According to the communications manager of the store, a lady who resembles every bit a model at a couture event, they selected Knorr's work because it was a perfect way to bring together India and France. Transmigrations is a combination of Knorr's two well-known series -- 'Fables' and 'India Song'. In Fables, she photographed various museums and heritage sites in France, and in India Song, she replicated this in palaces, havelis, mausoleums, temples and mosques in our country.
Interestingly, in both, she has captured the images on an analogue camera and used digital images of live and dead animals photographed in museums, zoos and nature reserves on them.
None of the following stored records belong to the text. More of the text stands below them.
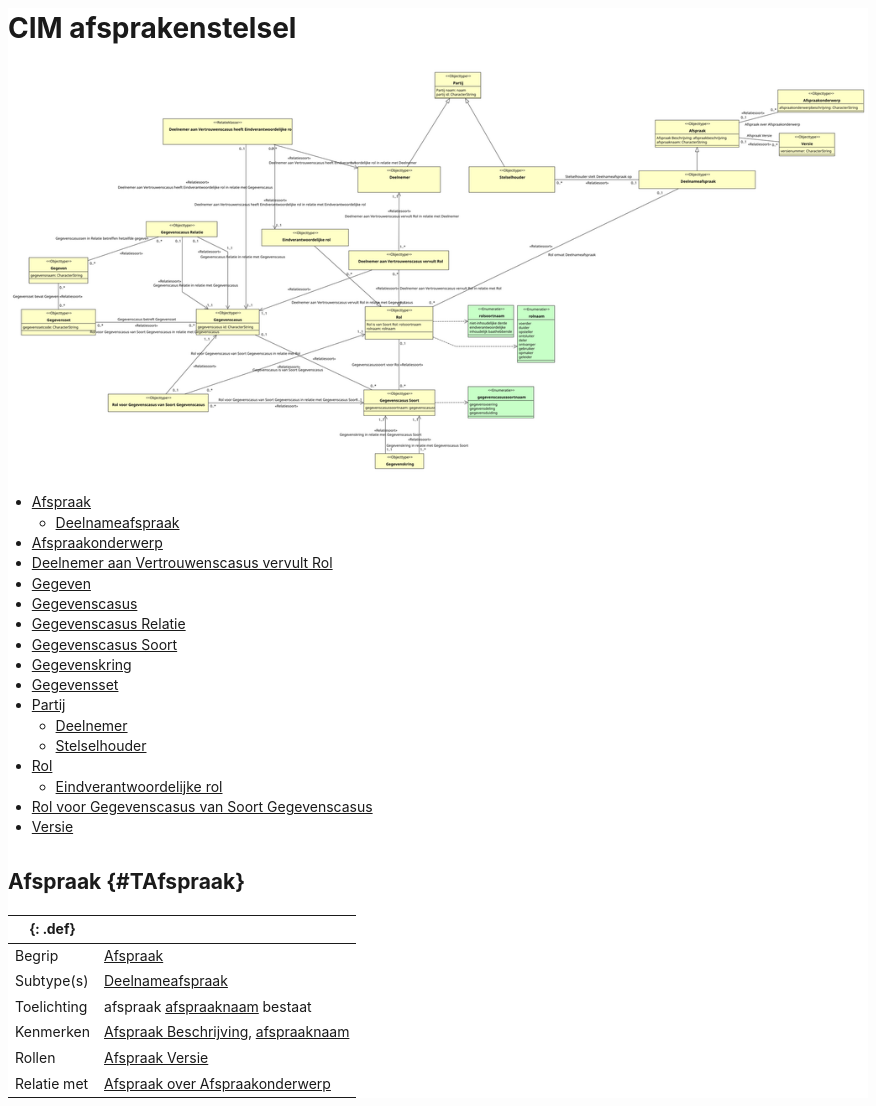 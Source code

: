 # CIM afsprakenstelsel

![](afsprakenstelsel.svg "Conceptueel informatiemodel afsprakenstelsel")

- [Afspraak](#TAfspraak)
  - [Deelnameafspraak](#TDeelnameafspraak)
- [Afspraakonderwerp](#TAfspraakonderwerp)
- [Deelnemer aan Vertrouwenscasus vervult Rol](#TDeelnemer-aan-Vertrouwenscasus-vervult-Rol)
- [Gegeven](#TGegeven)
- [Gegevenscasus](#TGegevenscasus)
- [Gegevenscasus Relatie](#TGegevenscasus-Relatie)
- [Gegevenscasus Soort](#TGegevenscasus-Soort)
- [Gegevenskring](#TGegevenskring)
- [Gegevensset](#TGegevensset)
- [Partij](#TPartij)
  - [Deelnemer](#TDeelnemer)
  - [Stelselhouder](#TStelselhouder)
- [Rol](#TRol)
  - [Eindverantwoordelijke rol](#TEindverantwoordelijke-rol)
- [Rol voor Gegevenscasus van Soort Gegevenscasus](#TRol-voor-Gegevenscasus-van-Soort-Gegevenscasus)
- [Versie](#TVersie)

## Afspraak {#TAfspraak}

|{: .def}||
|-|-|
|Begrip|[Afspraak](#afspraak)|
|Subtype(s)|[Deelnameafspraak](#TDeelnameafspraak)|
|Toelichting|afspraak  [afspraaknaam](#TAfspraak.afspraaknaam)  bestaat|
|Kenmerken|[Afspraak Beschrijving](#TAfspraak-Beschrijving), [afspraaknaam](#TAfspraak-afspraaknaam)|
|Rollen|[Afspraak Versie](#TAfspraak-Versie)|
|Relatie met|[Afspraak over Afspraakonderwerp](#TAfspraak-over-Afspraakonderwerp)|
The result is stunning. The animals don't look incongruous to the settings, but part of them. There are antlers clashing their horns in a bright room sparkling with chandeliers and paintings, while a solitary cheetah in a Rajput mansion and a fox and a squirrel climb a staircase.
"I wanted to use animals to refer to the transmigration between fables and stories in the West and the East. Temples and palaces are filled with representations of animals in various forms. Photographing architectural sites in India lead me to reflect on how influential stories such as the Panchatantra have been to Ovid's Metamorphoses (Latin narrative poem by Roman poet Ovid describing the history of the world)," Knorr says in an email interview.
She admits she is fascinated by India -- she has already been here six times. India Song is a continuing series and she plans to exhibit more works in a few months. Knorr will be visiting the store on September 6, and the exhibition carries on till September 22. Pay a visit. In case you aren't into photographs, you can look into the showcases to see why they call the French, the gurus of fashion.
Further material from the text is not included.